Task requirements ▸ Filter the entries for the word "Mock". Copy each line in which it occurs.

The data ▸
....................

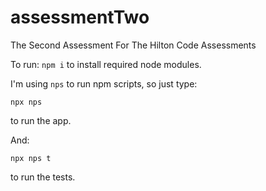 # assessmentTwo
The Second Assessment For The Hilton Code Assessments

To run:
`npm i` to install required node modules.

I'm using `nps` to run npm scripts, so just type:
```
npx nps
```
to run the app.

And: 

```
npx nps t
```
to run the tests.
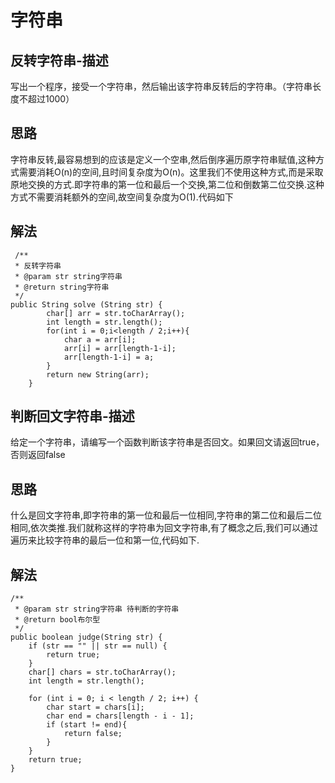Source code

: # 字符串

## 反转字符串-描述

写出一个程序，接受一个字符串，然后输出该字符串反转后的字符串。（字符串长度不超过1000）

## 思路

字符串反转,最容易想到的应该是定义一个空串,然后倒序遍历原字符串赋值,这种方式需要消耗O(n)的空间,且时间复杂度为O(n)。这里我们不使用这种方式,而是采取原地交换的方式.即字符串的第一位和最后一个交换,第二位和倒数第二位交换.这种方式不需要消耗额外的空间,故空间复杂度为O(1).代码如下

## 解法

```
 /**
 * 反转字符串
 * @param str string字符串 
 * @return string字符串
 */
public String solve (String str) {
        char[] arr = str.toCharArray();
        int length = str.length();
        for(int i = 0;i<length / 2;i++){
            char a = arr[i];
            arr[i] = arr[length-1-i];
            arr[length-1-i] = a;
        }
        return new String(arr);
    }
```

## 判断回文字符串-描述

给定一个字符串，请编写一个函数判断该字符串是否回文。如果回文请返回true，否则返回false

## 思路

什么是回文字符串,即字符串的第一位和最后一位相同,字符串的第二位和最后二位相同,依次类推.我们就称这样的字符串为回文字符串,有了概念之后,我们可以通过遍历来比较字符串的最后一位和第一位,代码如下.

## 解法

```
/**
 * @param str string字符串 待判断的字符串
 * @return bool布尔型
 */
public boolean judge(String str) {
    if (str == "" || str == null) {
        return true;
    }
    char[] chars = str.toCharArray();
    int length = str.length();

    for (int i = 0; i < length / 2; i++) {
        char start = chars[i];
        char end = chars[length - i - 1];
        if (start != end){
            return false;
        }
    }
    return true;
}
```
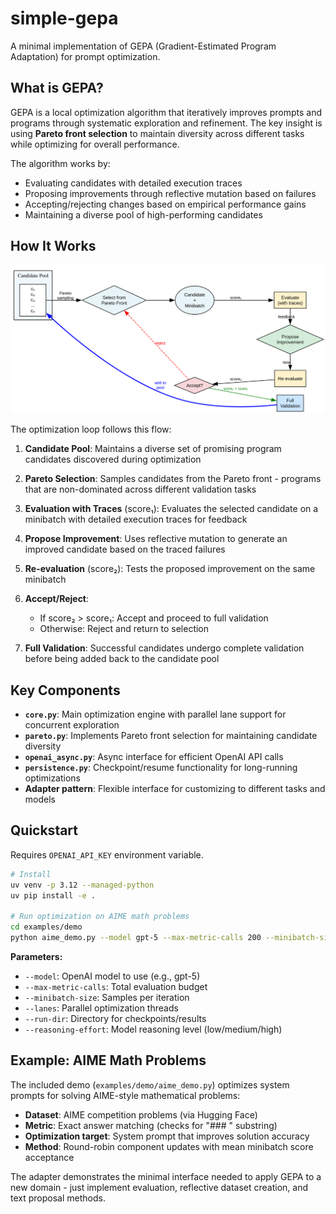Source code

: # simple-gepa

A minimal implementation of GEPA (Gradient-Estimated Program Adaptation) for prompt optimization.

## What is GEPA?

GEPA is a local optimization algorithm that iteratively improves prompts and programs through systematic exploration and refinement. The key insight is using **Pareto front selection** to maintain diversity across different tasks while optimizing for overall performance.

The algorithm works by:
- Evaluating candidates with detailed execution traces
- Proposing improvements through reflective mutation based on failures
- Accepting/rejecting changes based on empirical performance gains
- Maintaining a diverse pool of high-performing candidates

## How It Works

![GEPA Iteration Flow](diagrams/gepa_iteration_full.svg)

The optimization loop follows this flow:

1. **Candidate Pool**: Maintains a diverse set of promising program candidates discovered during optimization

2. **Pareto Selection**: Samples candidates from the Pareto front - programs that are non-dominated across different validation tasks

3. **Evaluation with Traces** (score₁): Evaluates the selected candidate on a minibatch with detailed execution traces for feedback

4. **Propose Improvement**: Uses reflective mutation to generate an improved candidate based on the traced failures

5. **Re-evaluation** (score₂): Tests the proposed improvement on the same minibatch

6. **Accept/Reject**: 
   - If score₂ > score₁: Accept and proceed to full validation
   - Otherwise: Reject and return to selection

7. **Full Validation**: Successful candidates undergo complete validation before being added back to the candidate pool

## Key Components

- **`core.py`**: Main optimization engine with parallel lane support for concurrent exploration
- **`pareto.py`**: Implements Pareto front selection for maintaining candidate diversity
- **`openai_async.py`**: Async interface for efficient OpenAI API calls
- **`persistence.py`**: Checkpoint/resume functionality for long-running optimizations
- **Adapter pattern**: Flexible interface for customizing to different tasks and models

## Quickstart

Requires `OPENAI_API_KEY` environment variable.

```bash
# Install
uv venv -p 3.12 --managed-python
uv pip install -e .

# Run optimization on AIME math problems
cd examples/demo
python aime_demo.py --model gpt-5 --max-metric-calls 200 --minibatch-size 3 --lanes 8 --run-dir runs/aime_minimal --reasoning-effort low
```

**Parameters:**
- `--model`: OpenAI model to use (e.g., gpt-5)
- `--max-metric-calls`: Total evaluation budget
- `--minibatch-size`: Samples per iteration
- `--lanes`: Parallel optimization threads
- `--run-dir`: Directory for checkpoints/results
- `--reasoning-effort`: Model reasoning level (low/medium/high)

## Example: AIME Math Problems

The included demo (`examples/demo/aime_demo.py`) optimizes system prompts for solving AIME-style mathematical problems:

- **Dataset**: AIME competition problems (via Hugging Face)
- **Metric**: Exact answer matching (checks for "### <answer>" substring)
- **Optimization target**: System prompt that improves solution accuracy
- **Method**: Round-robin component updates with mean minibatch score acceptance

The adapter demonstrates the minimal interface needed to apply GEPA to a new domain - just implement evaluation, reflective dataset creation, and text proposal methods.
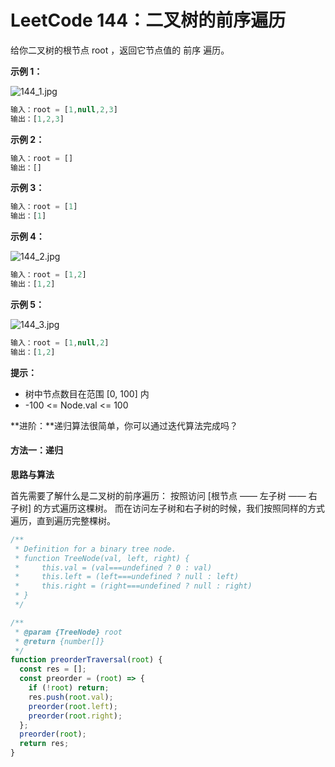 # LeetCode 144：二叉树的前序遍历

给你二叉树的根节点 root ，返回它节点值的 前序 遍历。

**示例 1：**

![144_1.jpg](https://i.loli.net/2021/05/28/6LmW3Crq4hpGnzb.jpg)

```js
输入：root = [1,null,2,3]
输出：[1,2,3]
```

**示例 2：**

```js
输入：root = []
输出：[]
```

**示例 3：**

```js
输入：root = [1]
输出：[1]
```

**示例 4：**

![144_2.jpg](https://i.loli.net/2021/05/28/P6EgbYudxjOXQtN.jpg)

```js
输入：root = [1,2]
输出：[1,2]
```

**示例 5：**

![144_3.jpg](https://i.loli.net/2021/05/28/6qdG3mPaAXEfgo8.jpg)

```js
输入：root = [1,null,2]
输出：[1,2]
```

**提示：**

- 树中节点数目在范围 [0, 100] 内
- -100 <= Node.val <= 100

**进阶：**递归算法很简单，你可以通过迭代算法完成吗？

#### 方法一：递归

**思路与算法**

首先需要了解什么是二叉树的前序遍历：
按照访问 [根节点 —— 左子树 —— 右子树] 的方式遍历这棵树。
而在访问左子树和右子树的时候，我们按照同样的方式遍历，直到遍历完整棵树。

```js
/**
 * Definition for a binary tree node.
 * function TreeNode(val, left, right) {
 *     this.val = (val===undefined ? 0 : val)
 *     this.left = (left===undefined ? null : left)
 *     this.right = (right===undefined ? null : right)
 * }
 */

/**
 * @param {TreeNode} root
 * @return {number[]}
 */
function preorderTraversal(root) {
  const res = [];
  const preorder = (root) => {
    if (!root) return;
    res.push(root.val);
    preorder(root.left);
    preorder(root.right);
  };
  preorder(root);
  return res;
}
```
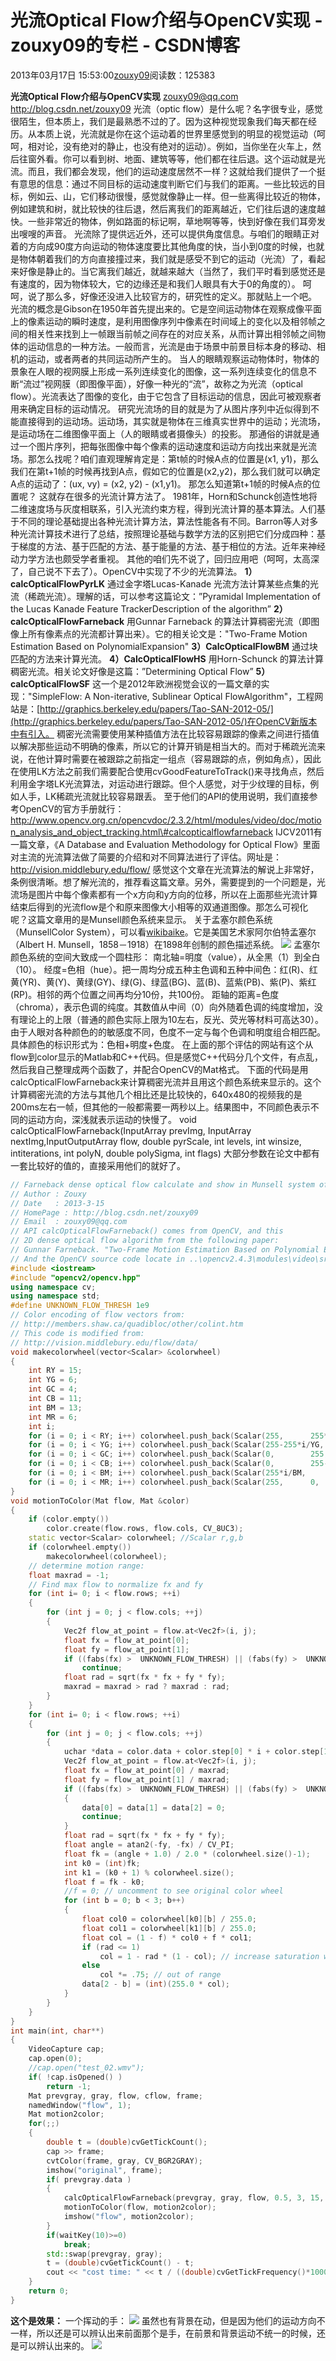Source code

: 
# 光流Optical Flow介绍与OpenCV实现 - zouxy09的专栏 - CSDN博客


2013年03月17日 15:53:00[zouxy09](https://me.csdn.net/zouxy09)阅读数：125383


**光流Optical Flow介绍与OpenCV实现**
zouxy09@qq.com
http://blog.csdn.net/zouxy09
光流（optic flow）是什么呢？名字很专业，感觉很陌生，但本质上，我们是最熟悉不过的了。因为这种视觉现象我们每天都在经历。从本质上说，光流就是你在这个运动着的世界里感觉到的明显的视觉运动（呵呵，相对论，没有绝对的静止，也没有绝对的运动）。例如，当你坐在火车上，然后往窗外看。你可以看到树、地面、建筑等等，他们都在往后退。这个运动就是光流。而且，我们都会发现，他们的运动速度居然不一样？这就给我们提供了一个挺有意思的信息：通过不同目标的运动速度判断它们与我们的距离。一些比较远的目标，例如云、山，它们移动很慢，感觉就像静止一样。但一些离得比较近的物体，例如建筑和树，就比较快的往后退，然后离我们的距离越近，它们往后退的速度越快。一些非常近的物体，例如路面的标记啊，草地啊等等，快到好像在我们耳旁发出嗖嗖的声音。
光流除了提供远近外，还可以提供角度信息。与咱们的眼睛正对着的方向成90度方向运动的物体速度要比其他角度的快，当小到0度的时候，也就是物体朝着我们的方向直接撞过来，我们就是感受不到它的运动（光流）了，看起来好像是静止的。当它离我们越近，就越来越大（当然了，我们平时看到感觉还是有速度的，因为物体较大，它的边缘还是和我们人眼具有大于0的角度的）。
呵呵，说了那么多，好像还没进入比较官方的，研究性的定义。那就贴上一个吧。
光流的概念是Gibson在1950年首先提出来的。它是空间运动物体在观察成像平面上的像素运动的瞬时速度，是利用图像序列中像素在时间域上的变化以及相邻帧之间的相关性来找到上一帧跟当前帧之间存在的对应关系，从而计算出相邻帧之间物体的运动信息的一种方法。一般而言，光流是由于场景中前景目标本身的移动、相机的运动，或者两者的共同运动所产生的。
当人的眼睛观察运动物体时，物体的景象在人眼的视网膜上形成一系列连续变化的图像，这一系列连续变化的信息不断“流过”视网膜（即图像平面），好像一种光的“流”，故称之为光流（optical flow）。光流表达了图像的变化，由于它包含了目标运动的信息，因此可被观察者用来确定目标的运动情况。
研究光流场的目的就是为了从图片序列中近似得到不能直接得到的运动场。运动场，其实就是物体在三维真实世界中的运动；光流场，是运动场在二维图像平面上（人的眼睛或者摄像头）的投影。
那通俗的讲就是通过一个图片序列，把每张图像中每个像素的运动速度和运动方向找出来就是光流场。那怎么找呢？咱们直观理解肯定是：第t帧的时候A点的位置是(x1, y1)，那么我们在第t+1帧的时候再找到A点，假如它的位置是(x2,y2)，那么我们就可以确定A点的运动了：(ux, vy) = (x2, y2) - (x1,y1)。
那怎么知道第t+1帧的时候A点的位置呢？ 这就存在很多的光流计算方法了。
1981年，Horn和Schunck创造性地将二维速度场与灰度相联系，引入光流约束方程，得到光流计算的基本算法。人们基于不同的理论基础提出各种光流计算方法，算法性能各有不同。Barron等人对多种光流计算技术进行了总结，按照理论基础与数学方法的区别把它们分成四种：基于梯度的方法、基于匹配的方法、基于能量的方法、基于相位的方法。近年来神经动力学方法也颇受学者重视。
其他的咱们先不说了，回归应用吧（呵呵，太高深了，自己说不下去了）。OpenCV中实现了不少的光流算法。
**1）calcOpticalFlowPyrLK**
通过金字塔Lucas-Kanade 光流方法计算某些点集的光流（稀疏光流）。理解的话，可以参考这篇论文：”Pyramidal Implementation of the Lucas Kanade Feature TrackerDescription of the algorithm”
**2）calcOpticalFlowFarneback**
用Gunnar Farneback 的算法计算稠密光流（即图像上所有像素点的光流都计算出来）。它的相关论文是："Two-Frame Motion Estimation Based on PolynomialExpansion"
**3）CalcOpticalFlowBM**
通过块匹配的方法来计算光流。
**4）CalcOpticalFlowHS**
用Horn-Schunck 的算法计算稠密光流。相关论文好像是这篇：”Determining Optical Flow”
**5）calcOpticalFlowSF**
这一个是2012年欧洲视觉会议的一篇文章的实现："SimpleFlow: A Non-iterative, Sublinear Optical FlowAlgorithm"，工程网站是：[http://graphics.berkeley.edu/papers/Tao-SAN-2012-05/](http://graphics.berkeley.edu/papers/Tao-SAN-2012-05/)在OpenCV新版本中有引入。
稠密光流需要使用某种插值方法在比较容易跟踪的像素之间进行插值以解决那些运动不明确的像素，所以它的计算开销是相当大的。而对于稀疏光流来说，在他计算时需要在被跟踪之前指定一组点（容易跟踪的点，例如角点），因此在使用LK方法之前我们需要配合使用cvGoodFeatureToTrack()来寻找角点，然后利用金字塔LK光流算法，对运动进行跟踪。但个人感觉，对于少纹理的目标，例如人手，LK稀疏光流就比较容易跟丢。
至于他们的API的使用说明，我们直接参考OpenCV的官方手册就行：
http://www.opencv.org.cn/opencvdoc/2.3.2/html/modules/video/doc/motion_analysis_and_object_tracking.html\#calcopticalflowfarneback
IJCV2011有一篇文章，《A Database and Evaluation Methodology for Optical Flow》里面对主流的光流算法做了简要的介绍和对不同算法进行了评估。网址是：
http://vision.middlebury.edu/flow/
感觉这个文章在光流算法的解说上非常好，条例很清晰。想了解光流的，推荐看这篇文章。另外，需要提到的一个问题是，光流场是图片中每个像素都有一个x方向和y方向的位移，所以在上面那些光流计算结束后得到的光流flow是个和原来图像大小相等的双通道图像。那怎么可视化呢？这篇文章用的是Munsell颜色系统来显示。
关于孟塞尔颜色系统（MunsellColor System），可以看[wikibaike](http://zh.wikipedia.org/wiki/%E5%AD%9F%E5%A1%9E%E5%B0%94%E9%A2%9C%E8%89%B2%E7%B3%BB%E7%BB%9F)。它是美国艺术家阿尔伯特孟塞尔（Albert H. Munsell，1858－1918）在1898年创制的颜色描述系统。
![](https://img-my.csdn.net/uploads/201303/17/1363506969_4561.jpg)
孟塞尔颜色系统的空间大致成一个圆柱形：
南北轴=明度（value），从全黑（1）到全白（10）。
经度=色相（hue）。把一周均分成五种主色调和五种中间色：红(R)、红黄(YR)、黄(Y)、黄绿(GY)、绿(G)、绿蓝(BG)、蓝(B)、蓝紫(PB)、紫(P)、紫红(RP)。相邻的两个位置之间再均分10份，共100份。
距轴的距离=色度（chroma），表示色调的纯度。其数值从中间（0）向外随着色调的纯度增加，没有理论上的上限（普通的颜色实际上限为10左右，反光、荧光等材料可高达30）。由于人眼对各种颜色的的敏感度不同，色度不一定与每个色调和明度组合相匹配。
具体颜色的标识形式为：色相+明度+色度。
在上面的那个评估的网站有这个从flow到color显示的Matlab和C++代码。但是感觉C++代码分几个文件，有点乱，然后我自己整理成两个函数了，并配合OpenCV的Mat格式。
下面的代码是用calcOpticalFlowFarneback来计算稠密光流并且用这个颜色系统来显示的。这个计算稠密光流的方法与其他几个相比还是比较快的，640x480的视频我的是200ms左右一帧，但其他的一般都需要一两秒以上。结果图中，不同颜色表示不同的运动方向，深浅就表示运动的快慢了。
void calcOpticalFlowFarneback(InputArray prevImg, InputArray nextImg,InputOutputArray flow, double pyrScale, int levels, int winsize, intiterations, int polyN, double polySigma, int flags)
大部分参数在论文中都有一套比较好的值的，直接采用他们的就好了。

```cpp
// Farneback dense optical flow calculate and show in Munsell system of colors
// Author : Zouxy
// Date   : 2013-3-15
// HomePage : http://blog.csdn.net/zouxy09
// Email  : zouxy09@qq.com
// API calcOpticalFlowFarneback() comes from OpenCV, and this
// 2D dense optical flow algorithm from the following paper:
// Gunnar Farneback. "Two-Frame Motion Estimation Based on Polynomial Expansion".
// And the OpenCV source code locate in ..\opencv2.4.3\modules\video\src\optflowgf.cpp
#include <iostream>
#include "opencv2/opencv.hpp"
using namespace cv;
using namespace std;
#define UNKNOWN_FLOW_THRESH 1e9
// Color encoding of flow vectors from:
// http://members.shaw.ca/quadibloc/other/colint.htm
// This code is modified from:
// http://vision.middlebury.edu/flow/data/
void makecolorwheel(vector<Scalar> &colorwheel)
{
    int RY = 15;
    int YG = 6;
    int GC = 4;
    int CB = 11;
    int BM = 13;
    int MR = 6;
    int i;
	for (i = 0; i < RY; i++) colorwheel.push_back(Scalar(255,	   255*i/RY,	 0));
    for (i = 0; i < YG; i++) colorwheel.push_back(Scalar(255-255*i/YG, 255,		 0));
    for (i = 0; i < GC; i++) colorwheel.push_back(Scalar(0,		   255,		 255*i/GC));
    for (i = 0; i < CB; i++) colorwheel.push_back(Scalar(0,		   255-255*i/CB, 255));
    for (i = 0; i < BM; i++) colorwheel.push_back(Scalar(255*i/BM,	   0,		 255));
    for (i = 0; i < MR; i++) colorwheel.push_back(Scalar(255,	   0,		 255-255*i/MR));
}
void motionToColor(Mat flow, Mat &color)
{
	if (color.empty())
		color.create(flow.rows, flow.cols, CV_8UC3);
	static vector<Scalar> colorwheel; //Scalar r,g,b
	if (colorwheel.empty())
		makecolorwheel(colorwheel);
	// determine motion range:
    float maxrad = -1;
	// Find max flow to normalize fx and fy
	for (int i= 0; i < flow.rows; ++i) 
	{
		for (int j = 0; j < flow.cols; ++j) 
		{
			Vec2f flow_at_point = flow.at<Vec2f>(i, j);
			float fx = flow_at_point[0];
			float fy = flow_at_point[1];
			if ((fabs(fx) >  UNKNOWN_FLOW_THRESH) || (fabs(fy) >  UNKNOWN_FLOW_THRESH))
				continue;
			float rad = sqrt(fx * fx + fy * fy);
			maxrad = maxrad > rad ? maxrad : rad;
		}
	}
	for (int i= 0; i < flow.rows; ++i) 
	{
		for (int j = 0; j < flow.cols; ++j) 
		{
			uchar *data = color.data + color.step[0] * i + color.step[1] * j;
			Vec2f flow_at_point = flow.at<Vec2f>(i, j);
			float fx = flow_at_point[0] / maxrad;
			float fy = flow_at_point[1] / maxrad;
			if ((fabs(fx) >  UNKNOWN_FLOW_THRESH) || (fabs(fy) >  UNKNOWN_FLOW_THRESH))
			{
				data[0] = data[1] = data[2] = 0;
				continue;
			}
			float rad = sqrt(fx * fx + fy * fy);
			float angle = atan2(-fy, -fx) / CV_PI;
			float fk = (angle + 1.0) / 2.0 * (colorwheel.size()-1);
			int k0 = (int)fk;
			int k1 = (k0 + 1) % colorwheel.size();
			float f = fk - k0;
			//f = 0; // uncomment to see original color wheel
			for (int b = 0; b < 3; b++) 
			{
				float col0 = colorwheel[k0][b] / 255.0;
				float col1 = colorwheel[k1][b] / 255.0;
				float col = (1 - f) * col0 + f * col1;
				if (rad <= 1)
					col = 1 - rad * (1 - col); // increase saturation with radius
				else
					col *= .75; // out of range
				data[2 - b] = (int)(255.0 * col);
			}
		}
	}
}
int main(int, char**)
{
    VideoCapture cap;
	cap.open(0);
	//cap.open("test_02.wmv");
    if( !cap.isOpened() )
        return -1;
    Mat prevgray, gray, flow, cflow, frame;
    namedWindow("flow", 1);
	Mat motion2color;
    for(;;)
    {
		double t = (double)cvGetTickCount();
        cap >> frame;
        cvtColor(frame, gray, CV_BGR2GRAY);
		imshow("original", frame);
        if( prevgray.data )
        {
            calcOpticalFlowFarneback(prevgray, gray, flow, 0.5, 3, 15, 3, 5, 1.2, 0);
			motionToColor(flow, motion2color);
            imshow("flow", motion2color);
        }
        if(waitKey(10)>=0)
            break;
        std::swap(prevgray, gray);
		t = (double)cvGetTickCount() - t;
		cout << "cost time: " << t / ((double)cvGetTickFrequency()*1000.) << endl;
    }
    return 0;
}
```

**这个是效果：**
一个挥动的手：
![](https://img-my.csdn.net/uploads/201303/17/1363507051_4161.jpg)
虽然也有背景在动，但是因为他们的运动方向不一样，所以还是可以辨认出来前面那个是手，在前景和背景运动不统一的时候，还是可以辨认出来的。
![](https://img-my.csdn.net/uploads/201303/17/1363507075_2048.jpg)



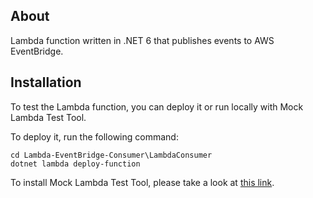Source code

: ## About

Lambda function written in .NET 6 that publishes events to AWS EventBridge.

## Installation

To test the Lambda function, you can deploy it or run locally with Mock Lambda Test Tool. 

To deploy it, run the following command:

```
cd Lambda-EventBridge-Consumer\LambdaConsumer
dotnet lambda deploy-function
```

To install Mock Lambda Test Tool, please take a look at [this link](https://github.com/aws/aws-lambda-dotnet).
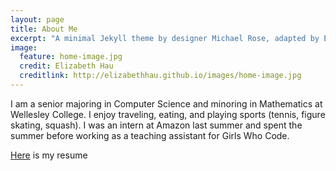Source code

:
 ```yaml
---
layout: page
title: About Me
excerpt: "A minimal Jekyll theme by designer Michael Rose, adapted by Elizabeth Hau."
image:
  feature: home-image.jpg
  credit: Elizabeth Hau
  creditlink: http://elizabethhau.github.io/images/home-image.jpg
---
```


I am a senior majoring in Computer Science and minoring in Mathematics at Wellesley College. I enjoy traveling, eating, and playing sports (tennis, figure skating, squash). I was an intern at Amazon last summer and spent the summer before working as a teaching assistant for Girls Who Code.

[Here]({{site.baseurl}}{{post.url}}/assets/pdf/Hau_Elizabeth_Resume.pdf "Resume") is my resume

....................

Result ▸
To test the Lambda function, you can deploy it or run locally with Mock Lambda Test Tool. 
To install Mock Lambda Test Tool, please take a look at [this link](https://github.com/aws/aws-lambda-dotnet).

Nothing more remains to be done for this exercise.